Astronomers detect the clear presence of a Moon-forming region around an exoplanet, a planet outside of our Solar System. The observations have allowed astronomers to determine the ring-shaped region’s size and mass for the first time.
“Our work shows a clear detection of a disk in which satellites could be forming,” says Myriam Benisty, a researcher at the Universities of Grenoble and Chile who led the research using the Atacama Large Millimetre/submillimetre Array (ALMA). “Because our ALMA observations were obtained at such high resolution, we were able to clearly identify that the disk is associated with the planet and constrain its size for the first time.”

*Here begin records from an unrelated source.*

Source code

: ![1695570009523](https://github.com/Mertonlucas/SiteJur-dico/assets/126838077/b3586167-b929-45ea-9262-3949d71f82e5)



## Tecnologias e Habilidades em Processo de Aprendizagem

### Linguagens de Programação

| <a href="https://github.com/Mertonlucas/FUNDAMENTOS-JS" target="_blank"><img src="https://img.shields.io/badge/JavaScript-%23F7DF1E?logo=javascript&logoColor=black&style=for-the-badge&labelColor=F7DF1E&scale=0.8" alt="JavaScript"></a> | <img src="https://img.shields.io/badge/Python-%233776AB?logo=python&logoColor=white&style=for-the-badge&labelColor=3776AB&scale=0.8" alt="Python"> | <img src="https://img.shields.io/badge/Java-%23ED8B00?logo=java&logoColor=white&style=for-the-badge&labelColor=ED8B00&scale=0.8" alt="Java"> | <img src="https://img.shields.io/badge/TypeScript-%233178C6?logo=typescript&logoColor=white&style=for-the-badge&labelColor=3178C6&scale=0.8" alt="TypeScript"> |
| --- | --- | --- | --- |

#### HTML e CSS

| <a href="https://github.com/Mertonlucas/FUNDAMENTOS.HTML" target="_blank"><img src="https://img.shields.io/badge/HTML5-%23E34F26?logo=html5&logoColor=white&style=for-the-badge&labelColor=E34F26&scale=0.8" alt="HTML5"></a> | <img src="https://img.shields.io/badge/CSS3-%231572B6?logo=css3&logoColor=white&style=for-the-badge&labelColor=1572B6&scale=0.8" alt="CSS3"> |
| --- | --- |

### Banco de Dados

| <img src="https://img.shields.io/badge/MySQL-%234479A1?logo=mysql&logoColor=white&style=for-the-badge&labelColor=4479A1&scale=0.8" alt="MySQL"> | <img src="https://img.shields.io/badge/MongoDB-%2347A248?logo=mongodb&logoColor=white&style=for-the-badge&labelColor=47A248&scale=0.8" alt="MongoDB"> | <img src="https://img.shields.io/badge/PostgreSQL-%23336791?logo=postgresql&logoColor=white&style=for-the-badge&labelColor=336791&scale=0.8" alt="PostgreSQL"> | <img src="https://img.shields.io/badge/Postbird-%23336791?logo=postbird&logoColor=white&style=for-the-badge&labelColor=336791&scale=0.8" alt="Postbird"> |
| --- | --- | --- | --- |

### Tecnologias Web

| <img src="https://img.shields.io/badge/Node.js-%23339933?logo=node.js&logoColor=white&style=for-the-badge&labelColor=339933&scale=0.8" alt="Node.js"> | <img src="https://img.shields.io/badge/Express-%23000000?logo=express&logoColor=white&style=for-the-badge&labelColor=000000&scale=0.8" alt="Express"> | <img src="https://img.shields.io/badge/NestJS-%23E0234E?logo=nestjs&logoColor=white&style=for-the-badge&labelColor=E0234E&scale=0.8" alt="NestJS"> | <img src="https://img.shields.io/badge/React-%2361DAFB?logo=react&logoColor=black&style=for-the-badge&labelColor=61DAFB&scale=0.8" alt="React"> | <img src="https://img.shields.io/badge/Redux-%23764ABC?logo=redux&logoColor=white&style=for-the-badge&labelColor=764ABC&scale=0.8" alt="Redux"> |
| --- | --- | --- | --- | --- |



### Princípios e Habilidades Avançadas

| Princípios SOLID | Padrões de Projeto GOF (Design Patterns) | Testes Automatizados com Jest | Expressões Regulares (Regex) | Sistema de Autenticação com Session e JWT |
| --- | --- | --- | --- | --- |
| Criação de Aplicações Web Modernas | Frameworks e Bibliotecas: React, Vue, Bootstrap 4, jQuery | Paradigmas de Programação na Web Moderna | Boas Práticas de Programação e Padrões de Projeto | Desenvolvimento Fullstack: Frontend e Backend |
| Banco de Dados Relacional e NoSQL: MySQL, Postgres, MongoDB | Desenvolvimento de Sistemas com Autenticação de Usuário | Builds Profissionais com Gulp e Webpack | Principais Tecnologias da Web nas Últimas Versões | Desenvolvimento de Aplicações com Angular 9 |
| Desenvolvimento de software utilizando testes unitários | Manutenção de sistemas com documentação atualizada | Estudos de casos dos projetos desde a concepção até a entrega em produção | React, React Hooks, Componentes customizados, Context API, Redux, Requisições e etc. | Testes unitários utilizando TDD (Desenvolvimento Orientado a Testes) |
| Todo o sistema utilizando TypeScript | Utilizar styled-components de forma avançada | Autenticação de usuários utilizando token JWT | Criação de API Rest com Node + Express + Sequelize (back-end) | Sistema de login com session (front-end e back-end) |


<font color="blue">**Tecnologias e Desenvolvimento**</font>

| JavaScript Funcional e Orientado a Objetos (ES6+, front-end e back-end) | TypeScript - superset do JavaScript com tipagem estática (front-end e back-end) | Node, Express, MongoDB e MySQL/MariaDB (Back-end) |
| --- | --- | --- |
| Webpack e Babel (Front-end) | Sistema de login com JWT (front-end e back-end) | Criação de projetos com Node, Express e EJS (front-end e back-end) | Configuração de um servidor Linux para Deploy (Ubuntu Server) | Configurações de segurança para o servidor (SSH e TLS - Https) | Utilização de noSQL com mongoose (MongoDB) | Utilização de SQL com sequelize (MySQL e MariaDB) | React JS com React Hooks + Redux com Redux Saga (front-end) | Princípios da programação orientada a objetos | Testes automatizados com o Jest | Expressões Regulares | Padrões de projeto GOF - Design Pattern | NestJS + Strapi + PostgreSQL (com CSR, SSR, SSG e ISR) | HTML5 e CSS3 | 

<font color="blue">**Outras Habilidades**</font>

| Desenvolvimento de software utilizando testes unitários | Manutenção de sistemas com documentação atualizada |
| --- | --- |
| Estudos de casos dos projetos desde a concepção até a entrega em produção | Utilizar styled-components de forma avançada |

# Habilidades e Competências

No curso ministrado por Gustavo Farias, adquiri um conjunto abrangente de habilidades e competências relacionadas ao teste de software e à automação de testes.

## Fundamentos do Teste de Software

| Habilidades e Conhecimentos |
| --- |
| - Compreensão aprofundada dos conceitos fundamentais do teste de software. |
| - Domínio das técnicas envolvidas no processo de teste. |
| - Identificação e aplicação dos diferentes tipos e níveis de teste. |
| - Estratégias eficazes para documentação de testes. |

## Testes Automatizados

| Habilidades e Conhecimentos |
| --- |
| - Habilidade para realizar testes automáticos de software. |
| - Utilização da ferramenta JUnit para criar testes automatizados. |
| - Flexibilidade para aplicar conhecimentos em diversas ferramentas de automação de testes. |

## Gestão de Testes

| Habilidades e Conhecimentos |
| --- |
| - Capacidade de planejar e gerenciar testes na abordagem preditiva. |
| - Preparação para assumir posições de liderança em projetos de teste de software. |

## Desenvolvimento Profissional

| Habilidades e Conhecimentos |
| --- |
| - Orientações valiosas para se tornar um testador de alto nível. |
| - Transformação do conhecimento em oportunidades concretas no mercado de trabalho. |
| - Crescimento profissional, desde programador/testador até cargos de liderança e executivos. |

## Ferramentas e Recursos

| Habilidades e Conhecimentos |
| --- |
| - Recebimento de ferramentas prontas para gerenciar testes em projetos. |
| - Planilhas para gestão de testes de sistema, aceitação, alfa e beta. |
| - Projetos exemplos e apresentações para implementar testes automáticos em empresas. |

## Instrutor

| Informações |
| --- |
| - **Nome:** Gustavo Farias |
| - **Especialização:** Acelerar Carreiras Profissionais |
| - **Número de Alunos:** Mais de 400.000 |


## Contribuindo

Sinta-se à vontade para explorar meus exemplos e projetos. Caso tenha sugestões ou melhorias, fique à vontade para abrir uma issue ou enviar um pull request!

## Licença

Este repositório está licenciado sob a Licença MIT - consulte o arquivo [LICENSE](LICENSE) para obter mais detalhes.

Benisty and his colleagues discovered the disk diameter is comparable to the Sun-Earth distance and has enough mass to form up to three satellites the size of the Moon using ALMA. “We used millimeter emission from cool dust grains to estimate how much mass is in the disk and thus the potential reservoir for forming a satellite system around PDS 70c,” explains Sean Andrews, study co-author and astronomer at the Center for Astrophysics (CfA).
The results are key to finding out how moons arise.
Planets form in dusty disks around young stars, carving out cavities as they consume material from the circumstellar disc in order to grow. A planet can acquire its own circumplanetary disk during this process, which contributes to the planet’s growth by regulating the amount of material falling onto it. At the same time, the gas and dust in the circumplanetary disk can collide to form progressively larger bodies, eventually leading to the formation of moons.
However, astronomers do not yet fully comprehend the complexities of these processes. “In short,” says ESO Research Fellow Stefano Facchini, who is also involved in the research, “it is still unclear when, where, and how planets and moons form.”
“Until now, more than 4,000 exoplanets have been discovered, but they have all been discovered in mature systems. PDS 70b and PDS 70c, which form a system similar to Jupiter and Saturn, are the only two exoplanets discovered so far that are still in the process of formation “explains Miriam Keppler, a researcher at Germany’s Max Planck Institute for Astronomy and one of the study’s co-authors. “As a result, this system provides us with a once-in-a-lifetime opportunity to observe and study the processes of planet and satellite formation,” Facchini adds.
The system’s two planets, PDS 70b, and PDS 70c were discovered using ESO’s Very Large Telescope (VLT) in 2018 and 2019, respectively, and their unique nature means they have been observed with other telescopes and instruments numerous times since.
Astronomers can now gain new insights into the system thanks to the latest high-resolution ALMA observations. In addition to confirming the detection of the circumplanetary disk around PDS 70c and studying its size and mass, they discovered that PDS 70b lacks clear evidence of such a disk, implying that PDS 70c starved it of dust material from its birth environment.
ESO’s Extremely Large Telescope (ELT), which is currently under construction on Cerro Armazones in Chile’s Atacama desert, will provide a deeper understanding of the planetary system. “The ELT will be critical for this research because, with its much higher resolution, we will be able to map the system in great detail,” says co-author and CfA Submillimeter Array (SMA) fellow Richard Teague.
The team will be able to get a full 3D picture of the system by looking at the gas motions surrounding PDS 70c with the ELT’s Mid-infrared ELT Imager and Spectrograph (METIS).